Alisa Ozhogina zwraca uwagę na coś jeszcze: igrzyska to szczyt kariery dla każdego sportowca. – To wszystko jest bardzo ekscytujące. Wioska olimpijska jest pełna zawodników, którzy są najlepsi w swoich krajach. Nie ma znaczenia, skąd pochodzisz, jakiej jesteś rasy czy wyznania, każdy z nas ma ten sam cel – mówi.
W Paryżu sportowcy znowu będą mieli dostęp do antykoncepcji – tym razem organizatorzy zapewnią ponad 200 tys. prezerwatyw. Seks nie będzie na igrzyskach tematem tabu, bo już od dawna nie jest.

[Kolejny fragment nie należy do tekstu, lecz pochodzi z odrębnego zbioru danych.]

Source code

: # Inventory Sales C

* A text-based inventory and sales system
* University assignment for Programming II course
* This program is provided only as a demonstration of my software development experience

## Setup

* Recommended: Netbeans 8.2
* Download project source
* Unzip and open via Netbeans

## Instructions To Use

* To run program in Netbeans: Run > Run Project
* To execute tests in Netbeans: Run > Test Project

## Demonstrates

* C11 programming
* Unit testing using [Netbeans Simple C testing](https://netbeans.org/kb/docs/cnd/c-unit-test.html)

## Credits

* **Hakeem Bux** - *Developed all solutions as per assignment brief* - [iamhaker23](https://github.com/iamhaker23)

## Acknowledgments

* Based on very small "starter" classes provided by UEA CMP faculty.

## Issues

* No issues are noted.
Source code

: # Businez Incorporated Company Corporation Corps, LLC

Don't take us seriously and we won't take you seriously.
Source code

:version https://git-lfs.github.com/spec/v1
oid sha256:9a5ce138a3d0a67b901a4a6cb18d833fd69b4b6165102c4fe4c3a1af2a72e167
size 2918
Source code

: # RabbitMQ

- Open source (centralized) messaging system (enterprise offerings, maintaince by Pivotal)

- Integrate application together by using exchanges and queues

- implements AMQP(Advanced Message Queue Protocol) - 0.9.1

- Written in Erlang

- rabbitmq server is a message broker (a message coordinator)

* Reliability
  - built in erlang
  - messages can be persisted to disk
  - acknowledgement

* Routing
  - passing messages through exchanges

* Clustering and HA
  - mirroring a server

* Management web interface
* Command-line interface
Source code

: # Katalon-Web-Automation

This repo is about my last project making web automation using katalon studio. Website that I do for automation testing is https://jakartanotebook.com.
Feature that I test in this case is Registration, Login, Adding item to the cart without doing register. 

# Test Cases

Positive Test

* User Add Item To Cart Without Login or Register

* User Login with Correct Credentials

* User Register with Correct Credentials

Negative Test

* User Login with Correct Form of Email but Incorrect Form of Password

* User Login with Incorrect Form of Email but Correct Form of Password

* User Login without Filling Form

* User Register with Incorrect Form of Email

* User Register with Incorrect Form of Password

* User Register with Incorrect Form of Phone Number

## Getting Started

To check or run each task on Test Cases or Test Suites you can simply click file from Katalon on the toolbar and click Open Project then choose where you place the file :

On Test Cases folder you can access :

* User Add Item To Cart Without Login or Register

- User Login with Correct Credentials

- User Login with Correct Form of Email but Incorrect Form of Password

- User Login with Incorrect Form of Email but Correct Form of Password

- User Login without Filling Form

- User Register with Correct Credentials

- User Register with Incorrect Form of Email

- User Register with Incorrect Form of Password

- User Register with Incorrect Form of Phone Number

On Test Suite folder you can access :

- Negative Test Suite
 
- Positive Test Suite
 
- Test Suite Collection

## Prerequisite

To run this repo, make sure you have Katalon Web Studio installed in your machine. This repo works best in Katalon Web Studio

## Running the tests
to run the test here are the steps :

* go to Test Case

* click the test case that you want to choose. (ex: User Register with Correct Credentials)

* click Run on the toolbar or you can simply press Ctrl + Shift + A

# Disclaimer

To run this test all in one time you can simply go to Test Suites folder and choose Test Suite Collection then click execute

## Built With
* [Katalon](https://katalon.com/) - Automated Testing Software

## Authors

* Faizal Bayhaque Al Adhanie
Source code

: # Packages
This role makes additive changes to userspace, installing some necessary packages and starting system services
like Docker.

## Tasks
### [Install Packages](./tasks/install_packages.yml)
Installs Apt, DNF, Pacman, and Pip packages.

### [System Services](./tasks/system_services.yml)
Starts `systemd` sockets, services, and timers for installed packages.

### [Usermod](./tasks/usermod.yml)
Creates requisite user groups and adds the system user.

Jedni mówią o tym bardziej dyplomatycznie. – Życie w wiosce jest przede wszystkim nastawione na sport. Rozmawiamy, wymieniamy się doświadczeniami. Są jednostki, które bardziej interesują się imprezami i zdarzy się coś zabawowego, ale to nie było nagminne. Każdy, kto zakwalifikował się na igrzyska, trzyma reżim treningowy przez wiele lat i poświęca swoje życie sportowi. Nie ma tu mowy o innych celach niż sportowych – słyszę od polskiego olimpijczyka.
Alisa, reprezentantka Hiszpanii odpowiada prościej: – Miłość jest wolna, to twoje życie, twoje igrzyska olimpijskie. Jedyną, wyjątkową osobą, która może zdecydować, jak chcesz je przeżyć, jest każdy z nas – dodaje.